LA CREAZIONE NELLA FINZIONE
di FEDERICA IACOBELLI
Massimiliano Camellini, Il
laboratorio dell’ossessione.
Dalla scienza al sogno (5 Continents Edizioni, Milano
2010).
È tutto
finto, direbbe qualcuno. Ma nelle opere fotografiche di Massimiliano Camellini,
che questo libro riproduce e accompagna a brevi e densi saggi di Massimi
Centini, Jonny Costantino, Mara Granzotto e Georges Vercheval, la finzione è
esplicitamente creazione, su un doppio livello, e sa e può alludere per questo,
in forma e sostanza, a una e più verità dell’umano. Si tratta infatti di
immagini “rubate”, anzi meglio sarebbe dire “cercate” con l’occhio e la lente
di una sana ossessione, nei laboratori degli effetti speciali per l’arte del
cinema e non solo.
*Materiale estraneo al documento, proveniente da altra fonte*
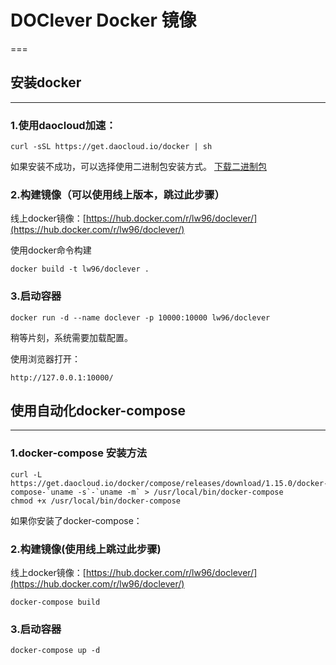 # DOClever Docker 镜像
===

## 安装docker
---

### 1.使用daocloud加速：

```
curl -sSL https://get.daocloud.io/docker | sh
```

如果安装不成功，可以选择使用二进制包安装方式。 [下载二进制包](https://get.daocloud.io/docker/builds)

### 2.构建镜像（可以使用线上版本，跳过此步骤）

线上docker镜像：[https://hub.docker.com/r/lw96/doclever/](https://hub.docker.com/r/lw96/doclever/)

使用docker命令构建

```
docker build -t lw96/doclever .
```

### 3.启动容器

```
docker run -d --name doclever -p 10000:10000 lw96/doclever
```

稍等片刻，系统需要加载配置。

使用浏览器打开：

```
http://127.0.0.1:10000/
```

## 使用自动化docker-compose
---

### 1.docker-compose 安装方法

```
curl -L https://get.daocloud.io/docker/compose/releases/download/1.15.0/docker-compose-`uname -s`-`uname -m` > /usr/local/bin/docker-compose
chmod +x /usr/local/bin/docker-compose
```

如果你安装了docker-compose：

### 2.构建镜像(使用线上跳过此步骤)

线上docker镜像：[https://hub.docker.com/r/lw96/doclever/](https://hub.docker.com/r/lw96/doclever/)

```
docker-compose build
```

### 3.启动容器

```
docker-compose up -d
```

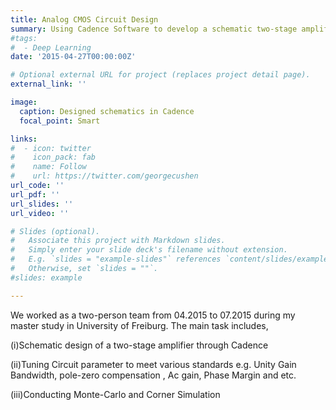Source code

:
 ```yaml
---
title: Analog CMOS Circuit Design 
summary: Using Cadence Software to develop a schematic two-stage amplifier satisfying the constraints
#tags:
#  - Deep Learning
date: '2015-04-27T00:00:00Z'

# Optional external URL for project (replaces project detail page).
external_link: ''

image:
  caption: Designed schematics in Cadence
  focal_point: Smart

links:
#  - icon: twitter
#    icon_pack: fab
#    name: Follow
#    url: https://twitter.com/georgecushen
url_code: ''
url_pdf: ''
url_slides: ''
url_video: ''

# Slides (optional).
#   Associate this project with Markdown slides.
#   Simply enter your slide deck's filename without extension.
#   E.g. `slides = "example-slides"` references `content/slides/example-slides.md`.
#   Otherwise, set `slides = ""`.
#slides: example

---
```

We worked as a two-person team from 04.2015 to 07.2015 during my master study in University of Freiburg. The main task includes,

(i)Schematic design of a two-stage amplifier through Cadence

(ii)Tuning Circuit parameter to meet various standards e.g. Unity Gain Bandwidth, pole-zero compensation , Ac gain, Phase Margin and etc.

(iii)Conducting Monte-Carlo and Corner Simulation

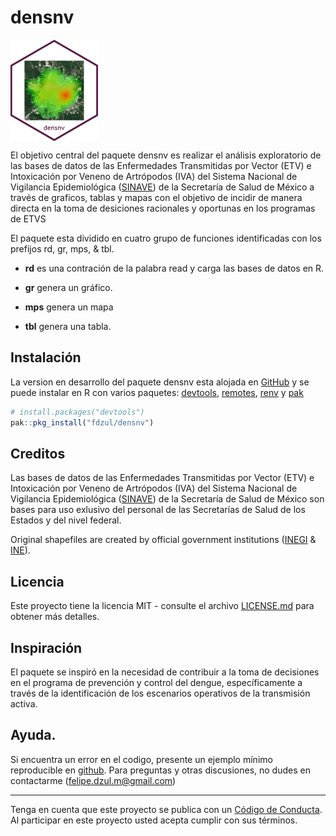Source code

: 
<!-- README.md is generated from README.Rmd. Please edit that file -->

# densnv

<!-- badges: start -->
<!-- badges: end -->

<img align="center" src="man/figures/logo.png" alt="logo" width="140">

El objetivo central del paquete densnv es realizar el análisis
exploratorio de las bases de datos de las Enfermedades Transmitidas por
Vector (ETV) e Intoxicación por Veneno de Artrópodos (IVA) del Sistema
Nacional de Vigilancia Epidemiológica
([SINAVE](https://www.sinave.gob.mx)) de la Secretaría de Salud de
México a través de graficos, tablas y mapas con el objetivo de incidir
de manera directa en la toma de desiciones racionales y oportunas en los
programas de ETVS

El paquete esta dividido en cuatro grupo de funciones identificadas con
los prefijos rd, gr, mps, & tbl.

- **rd** es una contración de la palabra read y carga las bases de datos
  en R.

- **gr** genera un gráfico.

- **mps** genera un mapa

- **tbl** genera una tabla.

## Instalación

La version en desarrollo del paquete densnv esta alojada en
[GitHub](https://github.com/) y se puede instalar en R con varios
paquetes: [devtools](https://devtools.r-lib.org),
[remotes](https://remotes.r-lib.org),
[renv](https://rstudio.github.io/renv/articles/renv.html) y
[pak](https://pak.r-lib.org)

``` r
# install.packages("devtools")
pak::pkg_install("fdzul/densnv")
```

## Creditos

Las bases de datos de las Enfermedades Transmitidas por Vector (ETV) e
Intoxicación por Veneno de Artrópodos (IVA) del Sistema Nacional de
Vigilancia Epidemiológica ([SINAVE](https://www.sinave.gob.mx)) de la
Secretaría de Salud de México son bases para uso exlusivo del personal
de las Secretarías de Salud de los Estados y del nivel federal.

Original shapefiles are created by official government institutions
([INEGI](https://www.inegi.org.mx/temas/mg) &
[INE](https://pautas.ine.mx/transparencia/mapas/)).

## Licencia

Este proyecto tiene la licencia MIT - consulte el archivo
[LICENSE.md](LICENSE.md) para obtener más detalles.

## Inspiración

El paquete se inspiró en la necesidad de contribuir a la toma de
decisiones en el programa de prevención y control del dengue,
específicamente a través de la identificación de los escenarios
operativos de la transmisión activa.

## Ayuda.

Si encuentra un error en el codigo, presente un ejemplo mínimo
reproducible en [github](https://github.com/fdzul/rgeomex/issues). Para
preguntas y otras discusiones, no dudes en contactarme
(<felipe.dzul.m@gmail.com>)

------------------------------------------------------------------------

Tenga en cuenta que este proyecto se publica con un [Código de
Conducta](https://dplyr.tidyverse.org/CODE_OF_CONDUCT). Al participar en
este proyecto usted acepta cumplir con sus términos.
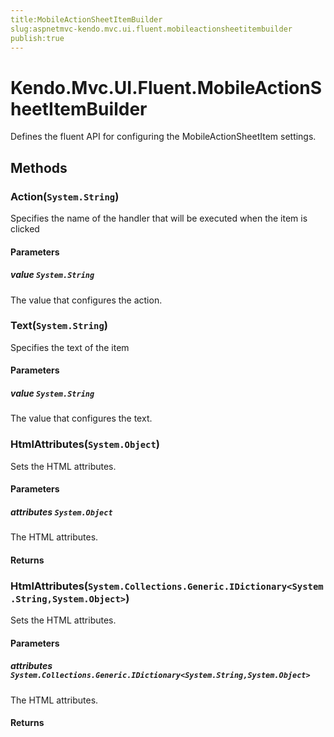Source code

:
 ```yaml
---
title:MobileActionSheetItemBuilder
slug:aspnetmvc-kendo.mvc.ui.fluent.mobileactionsheetitembuilder
publish:true
---
```


# Kendo.Mvc.UI.Fluent.MobileActionSheetItemBuilder
Defines the fluent API for configuring the MobileActionSheetItem settings.



## Methods

### Action(`System.String`)
Specifies the name of the handler that will be executed when the item is clicked


#### Parameters

##### value `System.String`
The value that configures the action.





### Text(`System.String`)
Specifies the text of the item


#### Parameters

##### value `System.String`
The value that configures the text.





### HtmlAttributes(`System.Object`)
Sets the HTML attributes.


#### Parameters

##### attributes `System.Object`
The HTML attributes.



#### Returns




### HtmlAttributes(`System.Collections.Generic.IDictionary<System.String,System.Object>`)
Sets the HTML attributes.


#### Parameters

##### attributes `System.Collections.Generic.IDictionary<System.String,System.Object>`
The HTML attributes.



#### Returns





 
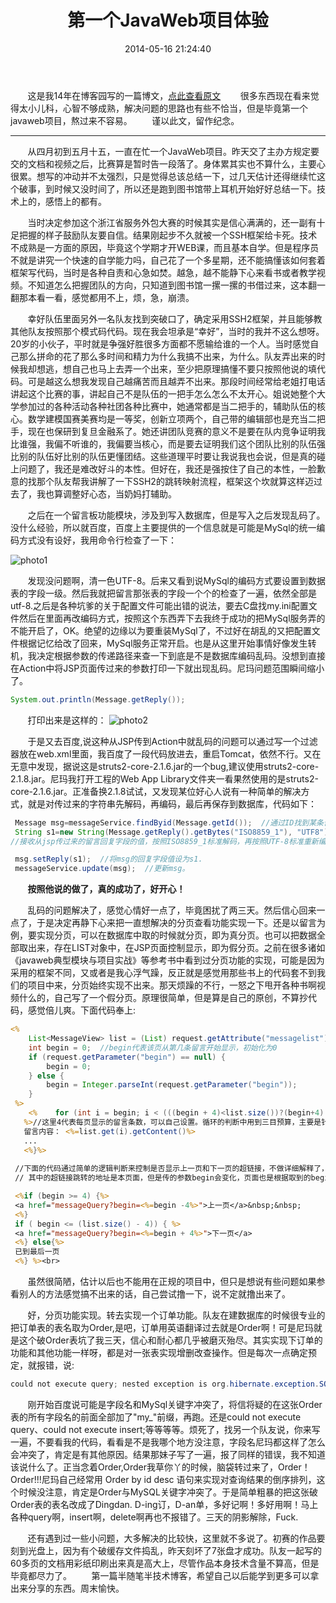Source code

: ﻿---
title: 第一个JavaWeb项目体验
date: 2014-05-16 21:24:40
categories: Before 2016
tags: JavaWeb
---

&#160; &#160; &#160; &#160;这是我14年在博客园写的一篇博文，[点此查看原文][1]
&#160; &#160; &#160; &#160;很多东西现在看来觉得太小儿科，心智不够成熟，解决问题的思路也有些不恰当，但是毕竟第一个javaweb项目，熬过来不容易。
&#160; &#160; &#160; &#160;谨以此文，留作纪念。

----------


&#160; &#160; &#160; &#160;从四月初到五月十五，一直在忙一个JavaWeb项目。昨天交了主办方规定要交的文档和视频之后，比赛算是暂时告一段落了。身体累其实也不算什么，主要心很累。想写的冲动并不太强烈，只是觉得总该总结一下，过几天估计还得继续忙这个破事，到时候又没时间了，所以还是跑到图书馆带上耳机开始好好总结一下。技术上的，感悟上的都有。

 &#160; &#160; &#160; &#160;当时决定参加这个浙江省服务外包大赛的时候其实是信心满满的，还一副有十足把握的样子鼓励队友要自信。结果刚起步不久就被一个SSH框架给卡死。技术不成熟是一方面的原因，毕竟这个学期才开WEB课，而且基本自学。但是程序员不就是讲究一个快速的自学能力吗，自己花了一个多星期，还不能搞懂该如何套着框架写代码，当时是各种自责和心急如焚。越急，越不能静下心来看书或者教学视频。不知道怎么把握团队的方向，只知道到图书馆一摞一摞的书借过来，这本翻一翻那本看一看，感觉都用不上，烦，急，崩溃。

 &#160; &#160; &#160; &#160;幸好队伍里面另外一名队友找到突破口了，确定采用SSH2框架，并且能够教其他队友按照那个模式码代码。现在我会坦承是“幸好”，当时的我并不这么想呀。20岁的小伙子，平时就是争强好胜很多方面都不愿输给谁的一个人。当时感觉自己那么拼命的花了那么多时间和精力为什么我搞不出来，为什么。队友弄出来的时候我却想逃，想自己也马上去弄一个出来，至少把原理搞懂不要只按照他说的填代码。可是越这么想我发现自己越痛苦而且越弄不出来。那段时间经常给老姐打电话讲起这个比赛的事，讲起自己不是队伍的一把手怎么怎么不太开心。姐说她整个大学参加过的各种活动各种社团各种比赛中，她通常都是当二把手的，辅助队伍的核心。数学建模国赛美赛均是一等奖，创新立项两个，自己带的编辑部也是充当二把手，现在也保研到复旦金融系了。她还讲团队竞赛的意义不是要在队内竞争证明我比谁强，我偏不听谁的，我偏要当核心，而是要去证明我们这个团队比别的队伍强比别的队伍好比别的队伍更懂团结。这些道理平时要让我说我也会说，但是真的碰上问题了，我还是难改好斗的本性。但好在，我还是强按住了自己的本性，一脸歉意的找那个队友帮我讲解了一下SSH2的跳转映射流程，框架这个坎就算这样迈过去了，我也算调整好心态，当奶妈打辅助。

&#160; &#160; &#160; &#160;之后在一个留言板功能模块，涉及到写入数据库，但是写入之后发现乱码了。没什么经验，所以就百度，百度上主要提供的一个信息就是可能是MySql的统一编码方式没有设好，我用命令行检查了一下：

![photo1](http://images.cnitblog.com/i/602925/201405/161313583121085.jpg)

&#160; &#160; &#160; &#160;发现没问题啊，清一色UTF-8。后来又看到说MySql的编码方式要设置到数据表的字段一级。然后我就把留言那张表的字段一个个的检查了一遍，依然全部是utf-8.之后是各种坑爹的关于配置文件可能出错的说法，要去C盘找my.ini配置文件然后在里面再改编码方式，按照这个东西弄下去我终于成功的把MySql服务弄的不能开启了，OK。绝望的边缘以为要重装MySql了，不过好在胡乱的又把配置文件根据记忆给改了回来，MySql服务正常开启。也是从这里开始事情好像发生转机，我决定根据参数的传递路径来查一下到底是不是数据库编码乱码。没想到直接在Action中将JSP页面传过来的参数打印一下就出现乱码。尼玛问题范围瞬间缩小了。
```java
System.out.println(Message.getReply());
```
&#160; &#160; &#160; &#160;打印出来是这样的：
![photo2](http://images.cnitblog.com/i/602925/201405/161331573904116.jpg)

&#160; &#160; &#160; &#160;于是又去百度,说这种从JSP传到Action中就乱码的问题可以通过写一个过滤器放在web.xml里面，我百度了一段代码放进去，重启Tomcat，依然不行。又在无意中发现，据说这是struts2-core-2.1.6.jar的一个bug,建议使用struts2-core-2.1.8.jar。尼玛我打开工程的Web App Library文件夹一看果然使用的是struts2-core-2.1.6.jar。正准备换2.1.8试试，又发现某位好心人说有一种简单的解决方式，就是对传过来的字符串先解码，再编码，最后再保存到数据库，代码如下：
```java
 Message msg=messageService.findByid(Message.getId());  //通过ID找到某条留言。
 String s1=new String(Message.getReply().getBytes("ISO8859_1"), "UTF8");  
//接收从jsp传过来的留言回复字段的值，按照ISO8859_1标准解码，再按照UTF-8标准重新编码，生成新的字符串s1.

 msg.setReply(s1);  //将msg的回复字段值设为s1.
 messageService.update(msg);  //更新msg。
```
&#160; &#160; &#160; &#160;**按照他说的做了，真的成功了，好开心！**

&#160; &#160; &#160; &#160;乱码的问题解决了，感觉心情好一点了，毕竟困扰了两三天。然后信心回来一点了，于是决定再静下心来把一直想解决的分页查看功能实现一下。还是以留言为例，要实现分页，可以在数据库中取的时候就分页，即为真分页。也可以把数据全部取出来，存在LIST对象中，在JSP页面控制显示，即为假分页。之前在很多诸如《javaweb典型模块与项目实战》等参考书中看到过分页功能的实现，可能是因为采用的框架不同，又或者是我心浮气躁，反正就是感觉用那些书上的代码套不到我们的项目中来，分页始终实现不出来。那天烦躁的不行，一怒之下甩开各种书啊视频什么的，自己写了一个假分页。原理很简单，但是算是自己的原创，不算抄代码，感觉倍儿爽。下面代码奉上:
```jsp
<%
    List<MessageView> list = (List) request.getAttribute("messagelist");  //取得Action中查出来存起来的留言LIST
    int begin = 0;  //begin代表该页从第几条留言开始显示，初始化为0
    if (request.getParameter("begin") == null) {
        begin = 0;
    } else {
        begin = Integer.parseInt(request.getParameter("begin"));
    }
 %>
    <%    for (int i = begin; i < (((begin + 4)<list.size())?(begin+4):list.size()); i++) {
   %>//这里4代表每页显示的留言条数，可以自己设置。循环的判断中用到三目预算，主要是针对最后一页，如果最后一页数据少于4条然而依然使用和其他页一样的遍历方式就会报错空指针。
   留言内容： <%=list.get(i).getContent()%>
   ...
   <%}%>
  
 //下面的代码通过简单的逻辑判断来控制是否显示上一页和下一页的超链接，不做详细解释了，相信能看懂。
 // 其中的超链接跳转的地址是本页面，但是传的参数begin会变化，页面也是根据取到的begin参数来决定从哪一条记录开始显示的。

 <%if (begin >= 4) {%>
 <a href="messageQuery?begin=<%=begin -4%>">上一页</a>&nbsp;&nbsp;
 <%}
 if ( begin <= (list.size() - 4)) { %>    
 <a href="messageQuery?begin=<%=begin + 4%>">下一页</a>  
 <%} else{%>
 已到最后一页
 <%} %><br>
```
&#160; &#160; &#160; &#160;虽然很简陋，估计以后也不能用在正规的项目中，但只是想说有些问题如果参看别人的方法感觉搞不出来的话，自己尝试撸一下，说不定就撸出来了。

&#160; &#160; &#160; &#160;好，分页功能实现。转去实现一个订单功能。队友在建数据库的时候很专业的把订单表的表名取为Order,是吧，订单用英语翻译过去就是Order啊！可是尼玛就是这个破Order表坑了我三天，信心和耐心都几乎被磨灭殆尽。其实实现下订单的功能和其他功能一样呀，都是对一张表实现增删改查操作。但是每次一点确定预定，就报错，说:
```java
could not execute query; nested exception is org.hibernate.exception.SQLGrammarException: could not execute query
```
&#160; &#160; &#160; &#160;刚开始百度说可能是字段名和MySql关键字冲突了，将信将疑的在这张Order表的所有字段名的前面全部加了"my_"前缀，再跑。还是could not execute query、could not execute insert;等等等等。烦死了，找另一个队友说，你来写一遍，不要看我的代码，看看是不是我哪个地方没注意，字段名尼玛都这样了怎么会冲突了，肯定是有其他原因。结果那妹子写了一遍，报了同样的错误，我不知道该说什么了。正当念着Order,Order我草你丫的时候，脑袋转过来了，Order！Order!!!尼玛自己经常用 Order by id desc 语句来实现对查询结果的倒序排列，这个时候没注意，肯定是Order与MySQL关键字冲突了。于是简单粗暴的把这张破Order表的表名改成了Dingdan. D-ing订，D-an单，多好记啊！多好用啊！马上各种query啊，insert啊，delete啊再也不报错了。三天的阴影解除，Fuck.

&#160; &#160; &#160; &#160;还有遇到过一些小问题，大多解决的比较快，这里就不多说了。初赛的作品要刻到光盘上，因为有个破缓存文件捣乱，昨天刻坏了7张盘才成功。队友一起写的60多页的文档用彩纸印刷出来真是高大上，尽管作品本身技术含量不算高，但是毕竟都尽力了。
&#160; &#160; &#160; &#160;第一篇半随笔半技术博客，希望自己以后能学到更多可以拿出来分享的东西。周末愉快。


  [1]: http://www.cnblogs.com/aiyokaishuige/p/3732229.html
Si tratta quindi di corpi umani “finti”, ricostruiti,
ricreati nella e per la finzione di un’arte che come tutte le arti prova a
raccontare la vita. È tutto finto, evidente. Ma il guardarle, complice anche la
loro nudità accentuata dalla scelta del bianco e nero, ci porta nell’universo del
concepimento, della nascita, della crescita, del deperimento e della morte;
insomma, nell’universo del corpo e della vita. Ciò che viene alla mente,
andando a fondo in un riferimento più volte citato, sono la vita e l’opera
dell’autrice del Frankenstein, Mary Shelley: la creazione, o finzione, di un mostro
assemblato a cui infondere vita, inventata dalla donna anche per ovviare al
dolore personale dei figli persi o abortiti, ovvero alla frustrazione di una
creazione tutta reale, tutta carne e sangue e certo opera di due corpi, non di
uno solo. Neonati, arti amputati, bulbi divelti, strumenti di sezionamento dei
corpi: nelle immagini di Camellini, di cui il libro lascia ben intravedere la
forza “dal vivo”, aleggiano attivi e presenti l’ossessione umana della
creazione e il vento che soffia all’incrocio tra il nostro maschile e il nostro
femminile. Così, alla fine, gusti musicali ed estetici a parte, non stupisce
più quella dedica che campeggia subito dopo il risguardo e che per prima salta
agli occhi dello spettatore: «Questo lavoro è dedicato a Renato Zero, per la
sua immensa e costante fiducia nell’uomo».